Some special resemblances between the language of signs and the character of the oral languages found on this continent may be mentioned. Dr. J. Hammond Trumbull remarks of the composition of their words that they were “so constructed as to be thoroughly self-defining and immediately intelligible to the hearer.” In another connection the remark is further enforced: “Indeed, it is a requirement of the Indian languages that every word shall be so framed as to admit of immediate resolution to its significant elements by the hearer.

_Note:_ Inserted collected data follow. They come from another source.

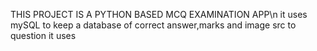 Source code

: THIS PROJECT IS A PYTHON BASED MCQ EXAMINATION APP\n
it uses mySQL to keep a database of correct answer,marks and image src to question
it uses 
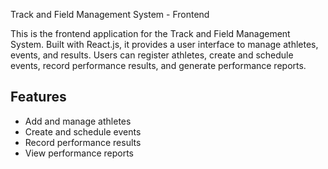 Track and Field Management System - Frontend

This is the frontend application for the Track and Field Management System. Built with React.js, it provides a user interface to manage athletes, events, and results. Users can register athletes, create and schedule events, record performance results, and generate performance reports.

## Features
- Add and manage athletes
- Create and schedule events
- Record performance results
- View performance reports
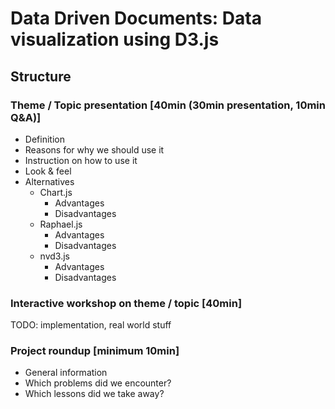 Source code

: # Data Driven Documents: Data visualization using D3.js

## Structure

### Theme / Topic presentation [40min (30min presentation, 10min Q&A)]

- Definition
- Reasons for why we should use it
- Instruction on how to use it
- Look & feel
- Alternatives
  - Chart.js
    - Advantages
    - Disadvantages
  - Raphael.js
    - Advantages
    - Disadvantages 
  - nvd3.js
    - Advantages
    - Disadvantages

### Interactive workshop on theme / topic [40min]

TODO: implementation, real world stuff

### Project roundup [minimum 10min]

- General information
- Which problems did we encounter?
- Which lessons did we take away?
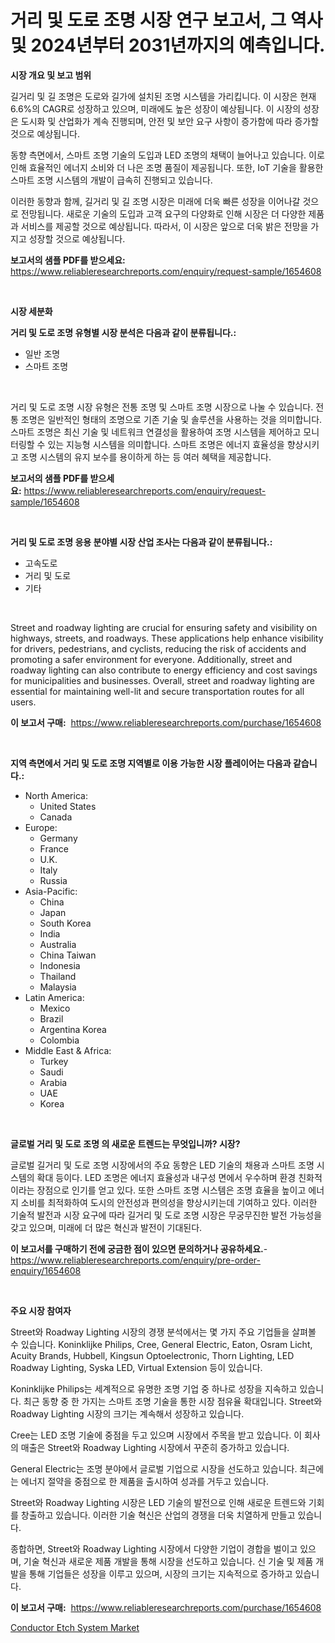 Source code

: <p><h1>거리 및 도로 조명 시장 연구 보고서, 그 역사 및 2024년부터 2031년까지의 예측입니다.</h1></p><p><strong>시장 개요 및 보고 범위</strong></p>
<p><p>길거리 및 길 조명은 도로와 길가에 설치된 조명 시스템을 가리킵니다. 이 시장은 현재 6.6%의 CAGR로 성장하고 있으며, 미래에도 높은 성장이 예상됩니다. 이 시장의 성장은 도시화 및 산업화가 계속 진행되며, 안전 및 보안 요구 사항이 증가함에 따라 증가할 것으로 예상됩니다. </p><p>동향 측면에서, 스마트 조명 기술의 도입과 LED 조명의 채택이 늘어나고 있습니다. 이로 인해 효율적인 에너지 소비와 더 나은 조명 품질이 제공됩니다. 또한, IoT 기술을 활용한 스마트 조명 시스템의 개발이 급속히 진행되고 있습니다.</p><p>이러한 동향과 함께, 길거리 및 길 조명 시장은 미래에 더욱 빠른 성장을 이어나갈 것으로 전망됩니다. 새로운 기술의 도입과 고객 요구의 다양화로 인해 시장은 더 다양한 제품과 서비스를 제공할 것으로 예상됩니다. 따라서, 이 시장은 앞으로 더욱 밝은 전망을 가지고 성장할 것으로 예상됩니다.</p></p>
<p><strong>보고서의 샘플 PDF를 받으세요:</strong> <a href="https://www.reliableresearchreports.com/enquiry/request-sample/1654608">https://www.reliableresearchreports.com/enquiry/request-sample/1654608</a></p>
<p>&nbsp;</p>
<p><strong>시장 세분화</strong></p>
<p><strong>거리 및 도로 조명 유형별 시장 분석은 다음과 같이 분류됩니다.:</strong></p>
<p><ul><li>일반 조명</li><li>스마트 조명</li></ul></p>
<p>&nbsp;</p>
<p><p>거리 및 도로 조명 시장 유형은 전통 조명 및 스마트 조명 시장으로 나눌 수 있습니다. 전통 조명은 일반적인 형태의 조명으로 기존 기술 및 솔루션을 사용하는 것을 의미합니다. 스마트 조명은 최신 기술 및 네트워크 연결성을 활용하여 조명 시스템을 제어하고 모니터링할 수 있는 지능형 시스템을 의미합니다. 스마트 조명은 에너지 효율성을 향상시키고 조명 시스템의 유지 보수를 용이하게 하는 등 여러 혜택을 제공합니다.</p></p>
<p><strong>보고서의 샘플 PDF를 받으세요:</strong>&nbsp;<a href="https://www.reliableresearchreports.com/enquiry/request-sample/1654608">https://www.reliableresearchreports.com/enquiry/request-sample/1654608</a></p>
<p>&nbsp;</p>
<p><strong> 거리 및 도로 조명 응용 분야별 시장 산업 조사는 다음과 같이 분류됩니다.:</strong></p>
<p><ul><li>고속도로</li><li>거리 및 도로</li><li>기타</li></ul></p>
<p>&nbsp;</p>
<p><p>Street and roadway lighting are crucial for ensuring safety and visibility on highways, streets, and roadways. These applications help enhance visibility for drivers, pedestrians, and cyclists, reducing the risk of accidents and promoting a safer environment for everyone. Additionally, street and roadway lighting can also contribute to energy efficiency and cost savings for municipalities and businesses. Overall, street and roadway lighting are essential for maintaining well-lit and secure transportation routes for all users.</p></p>
<p><strong>이 보고서 구매:</strong>&nbsp; <a href="https://www.reliableresearchreports.com/purchase/1654608">https://www.reliableresearchreports.com/purchase/1654608</a></p>
<p>&nbsp;</p>
<p><strong>지역 측면에서 거리 및 도로 조명 지역별로 이용 가능한 시장 플레이어는 다음과 같습니다.:</strong></p>
<p><ul>
    <li>
        North America:
        <ul>
            <li>United States</li>
            <li>Canada</li>
        </ul>
    </li>
    <li>
        Europe:
        <ul>
            <li>Germany</li>
            <li>France</li>
            <li>U.K.</li>
            <li>Italy</li>
            <li>Russia</li>
        </ul>
    </li>
    <li>
        Asia-Pacific:
        <ul>
            <li>China</li>
            <li>Japan</li>
            <li>South Korea</li>
            <li>India</li>
            <li>Australia</li>
            <li>China Taiwan</li>
            <li>Indonesia</li>
            <li>Thailand</li>
            <li>Malaysia</li>
        </ul>
    </li>
    <li>
        Latin America:
        <ul>
            <li>Mexico</li>
            <li>Brazil</li>
            <li>Argentina Korea</li>
            <li>Colombia</li>
        </ul>
    </li>
    <li>
        Middle East & Africa:
        <ul>
            <li>Turkey</li>
            <li>Saudi</li>
            <li>Arabia</li>
            <li>UAE</li>
            <li>Korea</li>
        </ul>
    </li>
    </ul></p>
<p>&nbsp;</p>
<p><strong>글로벌 거리 및 도로 조명 의 새로운 트렌드는 무엇입니까? 시장?</strong></p>
<p><p>글로벌 길거리 및 도로 조명 시장에서의 주요 동향은 LED 기술의 채용과 스마트 조명 시스템의 확대 등이다. LED 조명은 에너지 효율성과 내구성 면에서 우수하며 환경 친화적이라는 장점으로 인기를 얻고 있다. 또한 스마트 조명 시스템은 조명 효율을 높이고 에너지 소비를 최적화하여 도시의 안전성과 편의성을 향상시키는데 기여하고 있다. 이러한 기술적 발전과 시장 요구에 따라 길거리 및 도로 조명 시장은 무궁무진한 발전 가능성을 갖고 있으며, 미래에 더 많은 혁신과 발전이 기대된다.</p></p>
<p><strong>이 보고서를 구매하기 전에 궁금한 점이 있으면 문의하거나 공유하세요.</strong>- <a href="https://www.reliableresearchreports.com/enquiry/pre-order-enquiry/1654608">https://www.reliableresearchreports.com/enquiry/pre-order-enquiry/1654608</a></p>
<p>&nbsp;</p>
<p><strong>주요 시장 참여자</strong></p>
<p><p>Street와 Roadway Lighting 시장의 경쟁 분석에서는 몇 가지 주요 기업들을 살펴볼 수 있습니다. Koninklijke Philips, Cree, General Electric, Eaton, Osram Licht, Acuity Brands, Hubbell, Kingsun Optoelectronic, Thorn Lighting, LED Roadway Lighting, Syska LED, Virtual Extension 등이 있습니다.</p><p>Koninklijke Philips는 세계적으로 유명한 조명 기업 중 하나로 성장을 지속하고 있습니다. 최근 동향 중 한 가지는 스마트 조명 기술을 통한 시장 점유율 확대입니다. Street와 Roadway Lighting 시장의 크기는 계속해서 성장하고 있습니다.</p><p>Cree는 LED 조명 기술에 중점을 두고 있으며 시장에서 주목을 받고 있습니다. 이 회사의 매출은 Street와 Roadway Lighting 시장에서 꾸준히 증가하고 있습니다.</p><p>General Electric는 조명 분야에서 글로벌 기업으로 시장을 선도하고 있습니다. 최근에는 에너지 절약을 중점으로 한 제품을 출시하여 성과를 거두고 있습니다.</p><p>Street와 Roadway Lighting 시장은 LED 기술의 발전으로 인해 새로운 트렌드와 기회를 창출하고 있습니다. 이러한 기술 혁신은 산업의 경쟁을 더욱 치열하게 만들고 있습니다.</p><p>종합하면, Street와 Roadway Lighting 시장에서 다양한 기업이 경합을 벌이고 있으며, 기술 혁신과 새로운 제품 개발을 통해 시장을 선도하고 있습니다. 신 기술 및 제품 개발을 통해 기업들은 성장을 이루고 있으며, 시장의 크기는 지속적으로 증가하고 있습니다.</p></p>
<p><strong>이 보고서 구매:</strong>&nbsp;&nbsp;<a href="https://www.reliableresearchreports.com/purchase/1654608">https://www.reliableresearchreports.com/purchase/1654608</a></p>
<p><p><a href="https://github.com/RickHolmes3/Market-Research-Report-List-4/blob/main/conductor-etch-system-market.md">Conductor Etch System Market</a></p></p>
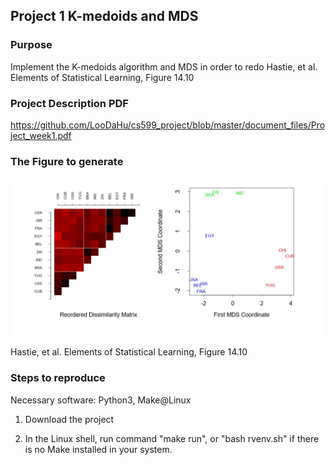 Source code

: ## Project 1 K-medoids and MDS

### Purpose

Implement the K-medoids algorithm and MDS in order to redo Hastie, et al. Elements of Statistical Learning, Figure 14.10 

### Project Description PDF

https://github.com/LooDaHu/cs599_project/blob/master/document_files/Project_week1.pdf

### The Figure to generate

![avatar](https://github.com/LooDaHu/cs599_project/blob/master/document_files/org_figure.JPG)

Hastie, et al. Elements of Statistical Learning, Figure 14.10

### Steps to reproduce

Necessary software: Python3, Make@Linux

1. Download the project 

2. In the Linux shell, run command "make run", or "bash rvenv.sh" if there is no Make installed in your system.
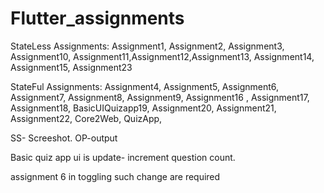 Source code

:# Flutter_assignments


StateLess Assignments: Assignment1, Assignment2, Assignment3, Assignment10, Assignment11,Assignment12,Assignment13, Assignment14, Assignment15,
Assignment23

StateFul Assignments: Assignment4, Assignment5, Assignment6, Assignment7, Assignment8, Assignment9, Assignment16 , Assignment17, Assignment18, BasicUIQuizapp19, Assignment20, Assignment21, Assignment22, Core2Web, QuizApp,

SS- Screeshot.
OP-output

Basic quiz app ui is update- increment question count.


assignment 6  in toggling such change are required

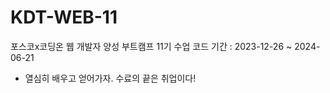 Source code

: # KDT-WEB-11
포스코x코딩온 웹 개발자 양성 부트캠프 11기 수업 코드
기간 : 2023-12-26 ~ 2024-06-21

- 열심히 배우고 얻어가자. 수료의 끝은 취업이다!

It must be thoroughly self-defining, for (as Max Müller has expressed it) ‘it requires tradition, society, and literature to maintain words which can no longer be analyzed at once.’ *** In the ever-shifting state of a nomadic society no debased coin can be tolerated in language, no obscure legend accepted on trust. The metal must be pure and the legend distinct.”
Indian languages, like those of higher development, sometimes exhibit changes of form by the permutation of vowels, but often an incorporated particle, whether suffix, affix, or infix, shows the etymology which often, also, exhibits the same objective conception that would be executed in gesture. There are, for instance, different forms for standing, sitting, lying, falling, &c., and for standing, sitting, lying on or falling from the same level or a higher or lower level. This resembles the pictorial conception and execution of signs.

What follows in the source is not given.